Die Bundesanstalt für Immobilienaufgaben will einen Wettbewerb ausschreiben, sobald feststeht, dass zumindest der Linienflugverkehr eingestellt wird. In Voruntersuchungen hat man nach Tagesspiegel-Informationen bereits festgestellt, dass sich der Gebäudekomplex wohl auch ohne Flugverkehr wirtschaftlich nutzen lässt, wenn man verschiedene Mieter oder Käufer findet. Dass das Gebäude, das heute zum großen Teil leer steht, komplett von einem Nutzer gefüllt werden könnte, gilt als unwahrscheinlich.

Das Freigelände soll nach dem Willen des Senats als Luftschneise und „Wiesenmeer“ erhalten bleiben; Neubauten soll es in kleinem Umfang nur am Rand des Geländes geben.

Interessenten

Das Bundesinnenministerium prüft gegenwärtig, ob der Berliner Dienstsitz nach Tempelhof verlegt werden kann. Das bisherige Mietgebäude in Moabit will die Behörde aufgegeben. Geplant war ein Neubau, doch der Haushaltsausschuss des Bundestages hat das Geld für die Planung eingefroren. Erst soll untersucht werden, ob auch Altbauten als Dienstsitz in Frage kommen. Und dazu gehört das Flughafengebäude. Ein Einzug dort war jedoch bereits nach der Hauptstadtentscheidung verworfen worden.

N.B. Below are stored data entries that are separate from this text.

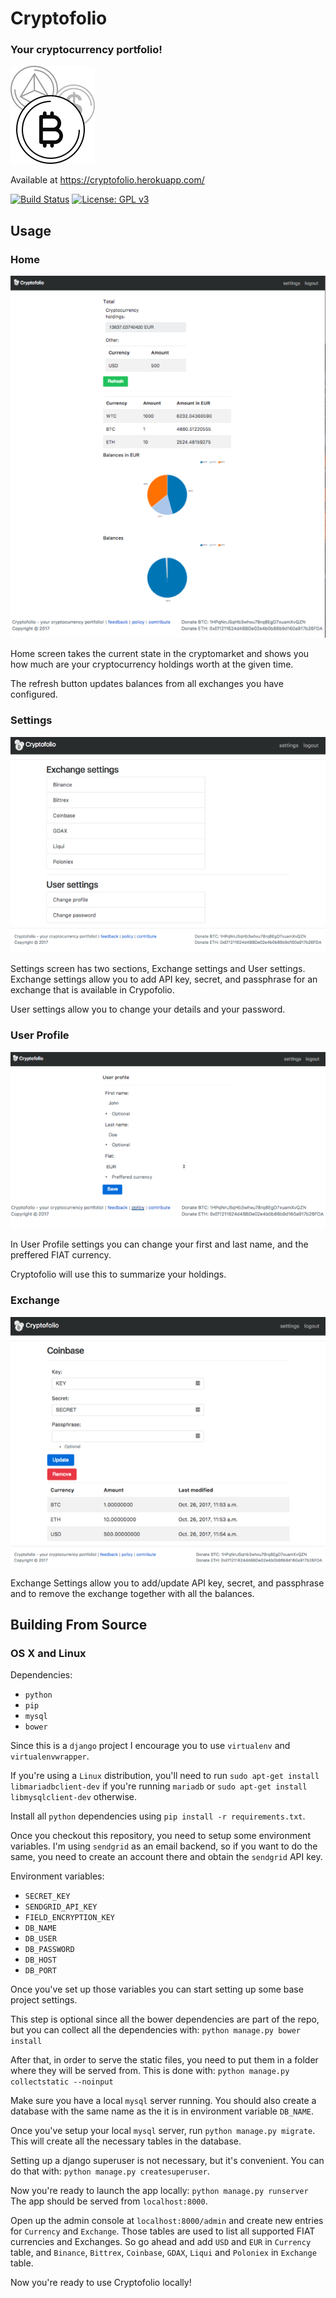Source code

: # Cryptofolio
### Your cryptocurrency portfolio! 

![Cryptofolio](/docs/logo.png)

Available at https://cryptofolio.herokuapp.com/ 

[![Build Status](https://travis-ci.org/msantl/cryptofolio.svg?branch=master)](https://travis-ci.org/msantl/cryptofolio)
[![License: GPL v3](https://img.shields.io/badge/License-GPL%20v3-blue.svg)](https://www.gnu.org/licenses/gpl-3.0)

## Usage
### Home 
![Home Screen](/docs/home.png)

Home screen takes the current state in the cryptomarket and shows you how much
are your cryptocurrency holdings worth at the given time.

The refresh button updates balances from all exchanges you have configured.

### Settings
![Settings Screen](/docs/settings.png)

Settings screen has two sections, Exchange settings and User settings.
Exchange settings allow you to add API key, secret, and passphrase for an
exchange that is available in Crypofolio. 

User settings allow you to change your details and your password.

### User Profile
![User Profile Screen](/docs/user_profile.png)

In User Profile settings you can change your first and last name, and the
preffered FIAT currency.

Cryptofolio will use this to summarize your holdings.

### Exchange
![Exchange Screen](/docs/exchange.png)

Exchange Settings allow you to add/update API key, secret, and passphrase and
to remove the exchange together with all the balances.


## Building From Source

### OS X and Linux

Dependencies:
* `python`
* `pip`
* `mysql`
* `bower` 

Since this is a `django` project I encourage you to use `virtualenv` and
`virtualenvwrapper`.

If you're using a `Linux` distribution, you'll need to run 
`sudo apt-get install libmariadbclient-dev` if you're running `mariadb` or
`sudo apt-get install libmysqlclient-dev` otherwise.

Install all `python` dependencies using `pip install -r requirements.txt`.

Once you checkout this repository, you need to setup some environment
variables.
I'm using `sendgrid` as an email backend, so if you want to do the same, you
need to create an account there and obtain the `sendgrid` API key.

Environment variables:
* `SECRET_KEY`
* `SENDGRID_API_KEY`
* `FIELD_ENCRYPTION_KEY`
* `DB_NAME`
* `DB_USER`
* `DB_PASSWORD`
* `DB_HOST`
* `DB_PORT`

Once you've set up those variables you can start setting up some base project
settings.

This step is optional since all the bower dependencies are part of the repo,
but you can collect all the dependencies with: `python manage.py bower install`

After that, in order to serve the static files, you need to put them in a
folder where they will be served from. This is done with: `python manage.py collectstatic --noinput` 

Make sure you have a local `mysql` server running. You should also create a
database with the same name as the it is in environment variable `DB_NAME`.

Once you've setup your local `mysql` server, run `python manage.py migrate`.
This will create all the necessary tables in the database.

Setting up a django superuser is not necessary, but it's convenient. You can do
that with: `python manage.py createsuperuser`.

Now you're ready to launch the app locally: `python manage.py runserver`
The app should be served from `localhost:8000`.

Open up the admin console at `localhost:8000/admin` and create new entries for
`Currency` and `Exchange`. Those tables are used to list all supported FIAT
currencies and Exchanges. So go ahead and add `USD` and `EUR` in `Currency`
table, and `Binance`, `Bittrex`, `Coinbase`, `GDAX`, `Liqui` and `Poloniex` in
`Exchange` table.

Now you're ready to use Cryptofolio locally!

Vor wenigen Wochen hat die amerikanische Unternehmensgruppe Central European Development verkündet, sie wolle sich am Wettbewerb für eine Nachnutzung beteiligen. Geplant ist ein „ambulantes Gesundheitszentrum“, in dem im Wesentlichen gesetzlich versicherte Patienten versorgt werden sollen. Dabei ist eine „beschränkte Weiternutzung“ des Flugbetriebs vorgesehen.

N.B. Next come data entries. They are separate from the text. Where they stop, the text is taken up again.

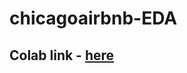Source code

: # chicagoairbnb-EDA

## Colab link - [here](https://colab.research.google.com/drive/120G1iaGAvDsQni-MRNv98gazKHWnaoFE#scrollTo=njNRkPggfUaH)
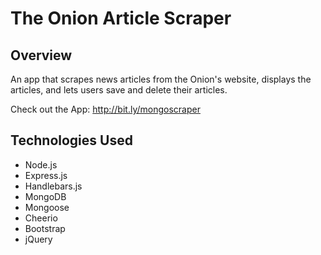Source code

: # The Onion Article Scraper

## Overview
An app that scrapes news articles from the Onion's website, displays the articles, and lets users save and delete their articles. 

Check out the App: http://bit.ly/mongoscraper

## Technologies Used

- Node.js
- Express.js
- Handlebars.js
- MongoDB
- Mongoose
- Cheerio
- Bootstrap
- jQuery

Ob Gazprom sich tatsächlich für Tempelhof interessiert, lässt sich derzeit nicht sagen. Bedarf für ein weiteres Bürocenter gibt es derzeit nicht in der Stadt. So ist es bereits schwierig, Bauherren für das Gebiet um den Hauptbahnhof oder die Anschütz-Arena am Ostbahnhof zu gewinnen. Selbst am Potsdamer Platz stehen viele der vorhandenen Bauten weiter leer.

Ideen

An der Fachhochschule für Technik und Wirtschaft haben Studenten ein Konzept für die Nutzung der Empfangshalle erstellt. Sie setzen dabei auf die amerikanische Vergangenheit der Anlage und schlagen vor, ein „American Center Tempelhof“ zu schaffen – mit Läden, Gastronomie und Sportmöglichkeiten. In den Geschäften sollen vor allem amerikanische Waren der höheren Preisklasse angeboten werden.

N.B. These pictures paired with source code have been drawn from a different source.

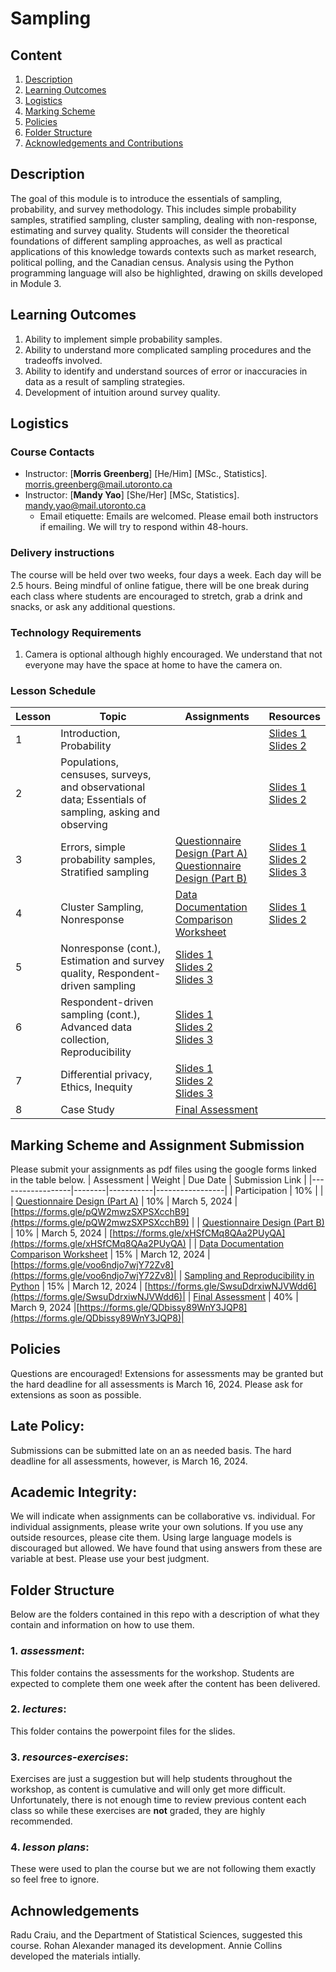 # Sampling

## Content

1. [Description](https://github.com/UofT-DSI/sampling#description)
2. [Learning Outcomes](https://github.com/UofT-DSI/sampling#learning-outcomes)
3. [Logistics](https://github.com/UofT-DSI/sampling#logistics)
4. [Marking Scheme](https://github.com/UofT-DSI/sampling#marking-scheme)
5. [Policies](https://github.com/UofT-DSI/sampling#policies)
6. [Folder Structure](https://github.com/UofT-DSI/sampling#folder-structure)
7. [Acknowledgements and Contributions](https://github.com/UofT-DSI/sampling#acknowledgements-and-contributions)

## Description

The goal of this module is to introduce the essentials of sampling, probability, and survey methodology. This includes simple probability samples, stratified sampling, cluster sampling, dealing with non-response, estimating and survey quality. Students will consider the theoretical foundations of different sampling approaches, as well as practical applications of this knowledge towards contexts such as market research, political polling, and the Canadian census. Analysis using the Python programming language will also be highlighted, drawing on skills developed in Module 3.

## Learning Outcomes
1. Ability to implement simple probability samples.
2. Ability to understand more complicated sampling procedures and the tradeoffs involved.
3. Ability to identify and understand sources of error or inaccuracies in data as a result of sampling strategies.
4. Development of intuition around survey quality.

## Logistics

### Course Contacts
* Instructor: [**Morris Greenberg**] [He/Him] [MSc., Statistics]. [morris.greenberg@mail.utoronto.ca](morris.greenberg@mail.utoronto.ca)
* Instructor: [**Mandy Yao**] [She/Her] [MSc, Statistics]. [mandy.yao@mail.utoronto.ca](mandy.yao@mail.utoronto.ca)
  * Email etiquette: Emails are welcomed. Please email both instructors if emailing. We will try to respond within 48-hours.
  


### Delivery instructions
The course will be held over two weeks, four days a week. Each day will be 2.5 hours. Being mindful of online fatigue, there will be one break during each class where students are encouraged to stretch, grab a drink and snacks, or ask any additional questions.

### Technology Requirements
1. Camera is optional although highly encouraged. We understand that not everyone may have the space at home to have the camera on.


### Lesson Schedule
| Lesson | Topic                                                                                        | Assignments      | Resources  |
|--------|----------------------------------------------------------------------------------------------|------------------|------------|
| 1      | Introduction, Probability                                                                    |                  | [Slides 1](https://github.com/UofT-DSI/sampling/blob/main/lectures/00-Introduction-slides.pptx) <br> [Slides 2](https://github.com/UofT-DSI/sampling/blob/main/lectures/01-Probability-slides.pptx) |
| 2      | Populations, censuses, surveys, and observational data; Essentials of sampling, asking and observing  |  | [Slides 1](https://github.com/UofT-DSI/sampling/blob/main/lectures/02-Populations%2C%20censuses%2C%20surveys%2C%20and%20observational%20data-slides.pptx) <br> [Slides 2](https://github.com/UofT-DSI/sampling/blob/main/lectures/03-Essentials%20of%20sampling%2C%20asking%2C%20and%20observing-slides.pptx)|
| 3      | Errors, simple probability samples, Stratified sampling                                      | [Questionnaire Design (Part A)](https://github.com/UofT-DSI/sampling/blob/main/assessment/ASSIGNMENT%20-%20Questionnaire%20Design%20(Part%20A).md) <br> [Questionnaire Design (Part B)](https://github.com/UofT-DSI/sampling/blob/main/assessment/ASSIGNMENT%20-%20Questionnaire%20Design%20(Part%20B).md) | [Slides 1](https://github.com/UofT-DSI/sampling/blob/main/lectures/04-Errors-slides.pptx) <br> [Slides 2](https://github.com/UofT-DSI/sampling/blob/main/lectures/05-Simple%20probability%20samples-slides.pptx) <br> [Slides 3](https://github.com/UofT-DSI/sampling/blob/main/lectures/06-Stratified%20sampling-slides.pptx) |
| 4      | Cluster Sampling, Nonresponse | [Data Documentation Comparison Worksheet](https://github.com/UofT-DSI/sampling/blob/main/assessment/ASSIGNMENT%20-%20Data%20Documentation%20Comparison%20Worksheet.md) | [Slides 1](https://github.com/UofT-DSI/sampling/blob/main/lectures/07-Cluster%20sampling-slides.pptx) <br> [Slides 2](https://github.com/UofT-DSI/sampling/blob/main/lectures/08-Nonresponse-slides.pptx) |
| 5      |  Nonresponse (cont.), Estimation and survey quality, Respondent-driven sampling| [Slides 1](https://github.com/UofT-DSI/sampling/blob/main/lectures/08-Nonresponse-slides.pptx) <br> [Slides 2](https://github.com/UofT-DSI/sampling/blob/main/lectures/09-Estimation%20and%20survey%20quality-slides.pptx) <br> [Slides 3](https://github.com/UofT-DSI/sampling/blob/main/lectures/11-Respondent-driven%20sampling-slides.pptx)|  |
| 6      |  Respondent-driven sampling (cont.), Advanced data collection, Reproducibility  | [Slides 1](https://github.com/UofT-DSI/sampling/blob/main/lectures/11-Respondent-driven%20sampling-slides.pptx) <br> [Slides 2](https://github.com/UofT-DSI/sampling/blob/main/lectures/12-Advanced%20data%20collection-slides.pptx) <br> [Slides 3](https://github.com/UofT-DSI/sampling/blob/main/lectures/13-Reproducibility-slides.pptx)| |
| 7      |  Differential privacy, Ethics, Inequity  | [Slides 1](https://github.com/UofT-DSI/sampling/blob/main/lectures/14-Differential%20privacy-slides.pptx) <br> [Slides 2](https://github.com/UofT-DSI/sampling/blob/main/lectures/15-Ethics-slides.pptx) <br> [Slides 3](https://github.com/UofT-DSI/sampling/blob/main/lectures/16-Inequity-slides.pptx) |  |
| 8      |    Case Study                               | [Final Assessment](https://github.com/UofT-DSI/sampling/blob/main/assessment/Final%20Assessment.md) | |


## Marking Scheme and Assignment Submission
Please submit your assignments as pdf files using the google forms linked in the table below.
| Assessment       | Weight |  Due Date | Submission Link |
|------------------|--------|-----------|-----------------|
| Participation |  10%  |        |
| [Questionnaire Design (Part A)](https://github.com/UofT-DSI/sampling/blob/main/assessment/ASSIGNMENT%20-%20Questionnaire%20Design%20(Part%20A).md) |  10%  |   March 5, 2024      | [https://forms.gle/pQW2mwzSXPSXcchB9](https://forms.gle/pQW2mwzSXPSXcchB9) |
| [Questionnaire Design (Part B)](https://github.com/UofT-DSI/sampling/blob/main/assessment/ASSIGNMENT%20-%20Questionnaire%20Design%20(Part%20B).md) |  10% | March 5, 2024 | [https://forms.gle/xHSfCMq8QAa2PUyQA](https://forms.gle/xHSfCMq8QAa2PUyQA) |
| [Data Documentation Comparison Worksheet](https://github.com/UofT-DSI/sampling/blob/main/assessment/ASSIGNMENT%20-%20Data%20Documentation%20Comparison%20Worksheet.md) |  15% |  March 12, 2024  | [https://forms.gle/voo6ndjo7wjY72Zv8](https://forms.gle/voo6ndjo7wjY72Zv8)|
| [Sampling and Reproducibility in Python](https://github.com/UofT-DSI/sampling/blob/main/assessment/ASSIGNMENT%20-%20Sampling%20and%20Reproducibility.md) |   15%  |  March 12, 2024        | [https://forms.gle/SwsuDdrxiwNJVWdd6](https://forms.gle/SwsuDdrxiwNJVWdd6)|
| [Final Assessment](https://github.com/UofT-DSI/sampling/blob/main/assessment/Final%20Assessment.md) |   40%  |  March 9, 2024   |[https://forms.gle/QDbissy89WnY3JQP8](https://forms.gle/QDbissy89WnY3JQP8)|

## Policies
Questions are encouraged! Extensions for assessments may be granted but the hard deadline for all assessments is March 16, 2024. Please ask for extensions as soon as possible. 

## Late Policy:
Submissions can be submitted late on an as needed basis. The hard deadline for all assessments, however, is March 16, 2024.

## Academic Integrity:
We will indicate when assignments can be collaborative vs. individual. For individual assignments, please write your own solutions. If you use any outside resources, please cite them. Using large language models is discouraged but allowed. We have found that using answers from these are variable at best. Please use your best judgment.

## Folder Structure
Below are the folders contained in this repo with a description of what they contain and information on how to use them.

### 1. *assessment*:
This folder contains the assessments for the workshop. Students are expected to complete them one week after the content has been delivered.

### 2. *lectures*:
This folder contains the powerpoint files for the slides. 

### 3. *resources-exercises*:
Exercises are just a suggestion but will help students throughout the workshop, as content is cumulative and will only get more difficult. Unfortunately, there is not enough time to review previous content each class so while these exercises are **not** graded, they are highly recommended.

### 4. *lesson plans*:
These were used to plan the course but we are not following them exactly so feel free to ignore.

## Achnowledgements

Radu Craiu, and the Department of Statistical Sciences, suggested this course. Rohan Alexander managed its development. Annie Collins developed the materials intially.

In einige Hangars könnte nach einer weiteren Idee aus der Fachhochschule das Alliierte Museum einziehen. Es befindet sich derzeit an der Clayallee in Zehlendorf, wo sich die Besucher in einem überschaubaren Rahmen halten. Tempelhof sei der ideale Standort, der auch mehr Gäste anlocken würde, sind die Verfasser der Studie überzeugt.

Utopien

Nicht ernsthaft verfolgt wurden alternative Ideen verschiedener Initiatoren für eine Nutzung des Freigeländes. Dazu gehörte auch der Vorstoß, dort eine Rennstrecke für die Formel-1-Boliden zu bauen. Auch der Vorschlag, Kleingärten zu schaffen, wurde nicht weiter verfolgt. Dies gilt auch für die Idee, dort einen zentralen Zeltplatz für Berlin-Touristen zu errichten. Denn für den Senat steht fest: Das Gelände wird zum Wiesenmeer. Bloß: Einen Bedarf für einen weiteren Park in der Stadt gibt es eigentlich auch nicht. Das haben die Planer erkannt.